Follow Up By: Tenpounder - Wednesday, Jan 28, 2009 at 09:37

Wednesday, Jan 28, 2009 at 09:37
I must confess that, when I started the towing thing a few years ago, the whole scene intimidated me, and I bought a Multi-Weigh from Maytow for $149 (which happens to be very close to me in Adelaide). This allowed me to juggle the load within the caravan (we've got a Coromal Poptop) to get the right load. I swear by the 10% rule (10% of the caravan gross weight on the drawbar), and I've used the Multi-Weigh for that purpose (weigh each wheel, plus the drawbar, to get the total).
I must confess to having done a lot of load shifting to get the perfect balance, but it pays dividends in terms of good safe towing. That is also why I won't add a second gas bottle on the drawbar.

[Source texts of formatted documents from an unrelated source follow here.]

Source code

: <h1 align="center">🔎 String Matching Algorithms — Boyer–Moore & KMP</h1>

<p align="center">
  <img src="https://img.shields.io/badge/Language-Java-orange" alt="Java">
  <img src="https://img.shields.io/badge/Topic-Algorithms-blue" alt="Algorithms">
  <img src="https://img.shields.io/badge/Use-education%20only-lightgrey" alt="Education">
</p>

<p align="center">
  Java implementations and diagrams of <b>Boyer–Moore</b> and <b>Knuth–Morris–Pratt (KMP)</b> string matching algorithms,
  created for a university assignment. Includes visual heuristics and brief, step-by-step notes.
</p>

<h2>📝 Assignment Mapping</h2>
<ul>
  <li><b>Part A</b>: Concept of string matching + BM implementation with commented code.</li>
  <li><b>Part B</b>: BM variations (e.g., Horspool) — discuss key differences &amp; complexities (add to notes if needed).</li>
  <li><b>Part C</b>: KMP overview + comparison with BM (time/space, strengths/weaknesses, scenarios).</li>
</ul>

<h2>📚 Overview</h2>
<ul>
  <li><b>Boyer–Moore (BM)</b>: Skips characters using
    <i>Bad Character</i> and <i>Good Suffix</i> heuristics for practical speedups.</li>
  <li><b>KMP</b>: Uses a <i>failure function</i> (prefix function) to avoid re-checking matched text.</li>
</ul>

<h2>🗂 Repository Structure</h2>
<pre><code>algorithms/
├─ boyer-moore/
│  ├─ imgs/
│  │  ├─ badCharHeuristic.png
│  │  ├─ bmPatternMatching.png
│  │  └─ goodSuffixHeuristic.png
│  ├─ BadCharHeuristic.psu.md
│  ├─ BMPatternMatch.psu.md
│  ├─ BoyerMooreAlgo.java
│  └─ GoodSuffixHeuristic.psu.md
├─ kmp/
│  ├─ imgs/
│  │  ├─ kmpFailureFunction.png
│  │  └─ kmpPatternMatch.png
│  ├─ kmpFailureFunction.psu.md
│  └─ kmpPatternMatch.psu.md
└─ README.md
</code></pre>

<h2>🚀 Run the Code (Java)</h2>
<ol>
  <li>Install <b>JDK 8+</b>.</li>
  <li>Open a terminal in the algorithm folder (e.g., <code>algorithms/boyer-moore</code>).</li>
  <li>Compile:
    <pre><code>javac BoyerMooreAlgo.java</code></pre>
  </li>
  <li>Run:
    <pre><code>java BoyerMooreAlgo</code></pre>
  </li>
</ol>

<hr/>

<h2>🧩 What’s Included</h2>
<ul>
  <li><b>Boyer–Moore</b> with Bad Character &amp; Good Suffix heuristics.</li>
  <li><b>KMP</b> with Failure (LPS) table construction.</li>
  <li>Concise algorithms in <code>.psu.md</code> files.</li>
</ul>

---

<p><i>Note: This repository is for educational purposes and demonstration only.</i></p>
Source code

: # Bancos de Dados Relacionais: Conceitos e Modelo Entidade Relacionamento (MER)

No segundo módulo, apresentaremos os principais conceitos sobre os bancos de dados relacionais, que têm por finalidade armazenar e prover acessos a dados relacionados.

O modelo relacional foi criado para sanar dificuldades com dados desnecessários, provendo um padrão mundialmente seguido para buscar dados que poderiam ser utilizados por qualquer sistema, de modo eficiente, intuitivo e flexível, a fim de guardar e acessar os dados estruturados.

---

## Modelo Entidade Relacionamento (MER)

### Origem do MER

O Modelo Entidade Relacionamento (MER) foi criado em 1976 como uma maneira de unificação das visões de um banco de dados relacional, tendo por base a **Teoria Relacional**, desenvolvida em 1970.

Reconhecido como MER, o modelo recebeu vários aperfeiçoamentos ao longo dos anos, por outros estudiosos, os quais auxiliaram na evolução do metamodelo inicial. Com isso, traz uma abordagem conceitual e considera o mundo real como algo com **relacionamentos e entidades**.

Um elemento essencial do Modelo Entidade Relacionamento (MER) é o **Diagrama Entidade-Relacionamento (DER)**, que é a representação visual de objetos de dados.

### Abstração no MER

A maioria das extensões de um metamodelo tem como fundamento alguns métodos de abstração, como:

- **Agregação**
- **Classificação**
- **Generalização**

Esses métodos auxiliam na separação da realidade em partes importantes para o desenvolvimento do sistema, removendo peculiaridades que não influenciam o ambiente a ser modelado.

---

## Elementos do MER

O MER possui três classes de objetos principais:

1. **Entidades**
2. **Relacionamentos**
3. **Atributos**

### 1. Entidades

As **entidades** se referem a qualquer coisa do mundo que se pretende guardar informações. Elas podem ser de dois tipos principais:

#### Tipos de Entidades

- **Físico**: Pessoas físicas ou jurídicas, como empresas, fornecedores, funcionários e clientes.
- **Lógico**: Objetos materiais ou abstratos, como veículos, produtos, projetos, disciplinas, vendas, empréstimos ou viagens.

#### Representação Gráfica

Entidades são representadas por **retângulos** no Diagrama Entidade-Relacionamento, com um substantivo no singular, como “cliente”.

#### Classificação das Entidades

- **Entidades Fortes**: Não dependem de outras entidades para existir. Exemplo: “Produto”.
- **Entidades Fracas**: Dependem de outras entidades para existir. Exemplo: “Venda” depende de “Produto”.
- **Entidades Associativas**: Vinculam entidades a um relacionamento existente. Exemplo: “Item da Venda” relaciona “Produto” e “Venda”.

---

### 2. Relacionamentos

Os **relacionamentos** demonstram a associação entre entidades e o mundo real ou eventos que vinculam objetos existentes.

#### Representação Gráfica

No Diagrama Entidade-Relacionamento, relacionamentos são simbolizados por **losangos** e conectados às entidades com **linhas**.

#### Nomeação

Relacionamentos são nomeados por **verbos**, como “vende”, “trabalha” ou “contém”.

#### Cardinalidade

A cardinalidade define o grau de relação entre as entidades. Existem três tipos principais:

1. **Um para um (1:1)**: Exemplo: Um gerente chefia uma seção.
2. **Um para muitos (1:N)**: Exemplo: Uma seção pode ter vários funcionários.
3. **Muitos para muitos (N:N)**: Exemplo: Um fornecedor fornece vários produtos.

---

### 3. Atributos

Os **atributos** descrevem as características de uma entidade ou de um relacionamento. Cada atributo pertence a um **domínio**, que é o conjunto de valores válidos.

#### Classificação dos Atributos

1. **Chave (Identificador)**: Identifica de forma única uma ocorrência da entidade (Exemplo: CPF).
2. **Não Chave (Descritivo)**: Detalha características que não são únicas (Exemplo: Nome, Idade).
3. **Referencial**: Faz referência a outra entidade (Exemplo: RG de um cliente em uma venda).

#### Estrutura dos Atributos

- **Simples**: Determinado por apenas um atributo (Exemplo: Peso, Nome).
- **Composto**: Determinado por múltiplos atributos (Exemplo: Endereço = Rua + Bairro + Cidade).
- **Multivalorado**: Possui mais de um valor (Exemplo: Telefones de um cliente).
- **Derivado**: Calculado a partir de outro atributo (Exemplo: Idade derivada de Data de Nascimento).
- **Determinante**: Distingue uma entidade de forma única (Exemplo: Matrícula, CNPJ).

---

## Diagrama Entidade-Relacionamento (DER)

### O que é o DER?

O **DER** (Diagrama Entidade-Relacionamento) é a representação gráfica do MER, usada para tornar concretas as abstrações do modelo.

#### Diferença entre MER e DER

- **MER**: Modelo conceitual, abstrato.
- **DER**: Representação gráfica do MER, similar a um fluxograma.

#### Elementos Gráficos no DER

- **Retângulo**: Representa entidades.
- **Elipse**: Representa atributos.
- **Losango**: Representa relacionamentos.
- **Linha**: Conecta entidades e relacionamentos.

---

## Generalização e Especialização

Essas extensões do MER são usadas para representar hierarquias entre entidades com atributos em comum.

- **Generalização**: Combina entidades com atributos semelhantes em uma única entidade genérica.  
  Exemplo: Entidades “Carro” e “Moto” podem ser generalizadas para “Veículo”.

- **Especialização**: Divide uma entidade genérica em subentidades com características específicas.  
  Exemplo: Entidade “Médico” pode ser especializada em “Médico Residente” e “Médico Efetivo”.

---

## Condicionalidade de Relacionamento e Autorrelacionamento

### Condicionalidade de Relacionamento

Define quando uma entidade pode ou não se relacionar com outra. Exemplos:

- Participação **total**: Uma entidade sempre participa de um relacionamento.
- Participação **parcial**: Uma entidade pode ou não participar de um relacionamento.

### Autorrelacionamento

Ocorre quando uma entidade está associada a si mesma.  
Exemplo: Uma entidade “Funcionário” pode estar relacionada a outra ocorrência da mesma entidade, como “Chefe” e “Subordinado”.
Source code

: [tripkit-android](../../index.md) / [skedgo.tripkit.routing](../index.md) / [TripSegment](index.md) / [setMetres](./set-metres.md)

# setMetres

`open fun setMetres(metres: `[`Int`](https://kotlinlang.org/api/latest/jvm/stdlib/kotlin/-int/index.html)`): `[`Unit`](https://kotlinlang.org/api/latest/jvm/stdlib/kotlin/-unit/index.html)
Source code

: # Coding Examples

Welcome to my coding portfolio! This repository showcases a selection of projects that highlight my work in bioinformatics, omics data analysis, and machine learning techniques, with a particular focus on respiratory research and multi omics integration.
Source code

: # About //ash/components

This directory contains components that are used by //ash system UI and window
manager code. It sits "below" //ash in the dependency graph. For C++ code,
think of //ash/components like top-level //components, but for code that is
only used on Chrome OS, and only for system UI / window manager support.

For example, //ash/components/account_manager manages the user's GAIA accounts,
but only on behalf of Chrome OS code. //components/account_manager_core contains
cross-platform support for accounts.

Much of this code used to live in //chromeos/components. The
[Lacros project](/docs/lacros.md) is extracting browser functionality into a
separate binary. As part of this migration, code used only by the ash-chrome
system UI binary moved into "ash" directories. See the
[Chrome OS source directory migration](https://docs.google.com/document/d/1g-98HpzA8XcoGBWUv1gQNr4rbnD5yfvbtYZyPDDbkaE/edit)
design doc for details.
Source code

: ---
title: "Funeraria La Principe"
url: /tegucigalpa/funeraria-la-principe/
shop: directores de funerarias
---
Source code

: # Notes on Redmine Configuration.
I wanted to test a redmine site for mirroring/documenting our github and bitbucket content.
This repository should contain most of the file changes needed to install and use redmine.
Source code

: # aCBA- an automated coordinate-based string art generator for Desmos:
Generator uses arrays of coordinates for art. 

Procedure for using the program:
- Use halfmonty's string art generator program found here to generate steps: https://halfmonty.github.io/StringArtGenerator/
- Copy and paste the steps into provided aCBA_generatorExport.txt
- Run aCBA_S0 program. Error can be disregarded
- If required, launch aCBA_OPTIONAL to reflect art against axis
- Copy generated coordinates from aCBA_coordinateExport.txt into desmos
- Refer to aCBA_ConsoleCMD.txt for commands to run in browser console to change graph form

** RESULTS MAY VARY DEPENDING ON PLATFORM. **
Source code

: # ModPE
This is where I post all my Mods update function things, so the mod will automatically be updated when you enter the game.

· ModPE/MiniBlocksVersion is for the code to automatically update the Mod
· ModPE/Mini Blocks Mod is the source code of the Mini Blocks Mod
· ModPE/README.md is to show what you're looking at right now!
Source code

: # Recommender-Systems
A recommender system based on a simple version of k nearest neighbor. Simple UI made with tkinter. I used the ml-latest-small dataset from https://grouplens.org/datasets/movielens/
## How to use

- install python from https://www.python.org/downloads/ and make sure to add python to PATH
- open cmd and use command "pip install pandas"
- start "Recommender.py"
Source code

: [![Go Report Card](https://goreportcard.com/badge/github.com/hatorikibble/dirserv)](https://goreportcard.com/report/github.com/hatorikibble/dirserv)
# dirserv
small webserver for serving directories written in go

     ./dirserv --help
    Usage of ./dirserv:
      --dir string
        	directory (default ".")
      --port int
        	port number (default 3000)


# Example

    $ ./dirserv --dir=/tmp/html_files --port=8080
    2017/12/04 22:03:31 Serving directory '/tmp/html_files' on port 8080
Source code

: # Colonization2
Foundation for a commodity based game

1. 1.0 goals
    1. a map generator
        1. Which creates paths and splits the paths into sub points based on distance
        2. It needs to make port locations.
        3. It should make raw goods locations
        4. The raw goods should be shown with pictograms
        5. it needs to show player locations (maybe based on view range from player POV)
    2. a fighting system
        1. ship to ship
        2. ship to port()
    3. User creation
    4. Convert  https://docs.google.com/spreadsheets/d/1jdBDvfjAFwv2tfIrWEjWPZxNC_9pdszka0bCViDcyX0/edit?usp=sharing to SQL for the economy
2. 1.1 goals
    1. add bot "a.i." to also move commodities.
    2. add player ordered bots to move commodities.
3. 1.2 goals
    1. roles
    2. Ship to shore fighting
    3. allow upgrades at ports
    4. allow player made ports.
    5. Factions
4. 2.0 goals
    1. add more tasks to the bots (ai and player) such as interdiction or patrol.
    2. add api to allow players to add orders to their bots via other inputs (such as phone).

I'd be seriously thinking that swapping the Treg for a 50mm ball would be a relatively cheap move that would go a long way by allowing a WDH, ideally with a height adjustable hitch, like Graham H suggests. Then I'd be putting as much heavy stuff towards the back of the Magnum, until I had the drawbar load down to around 200kg before weight redistribution. The secret of this is that every kg shifted from front to back takes 2 kg off the drawbar!
So all the spuds and claret can actually earn their keep this way!
Hope this helps.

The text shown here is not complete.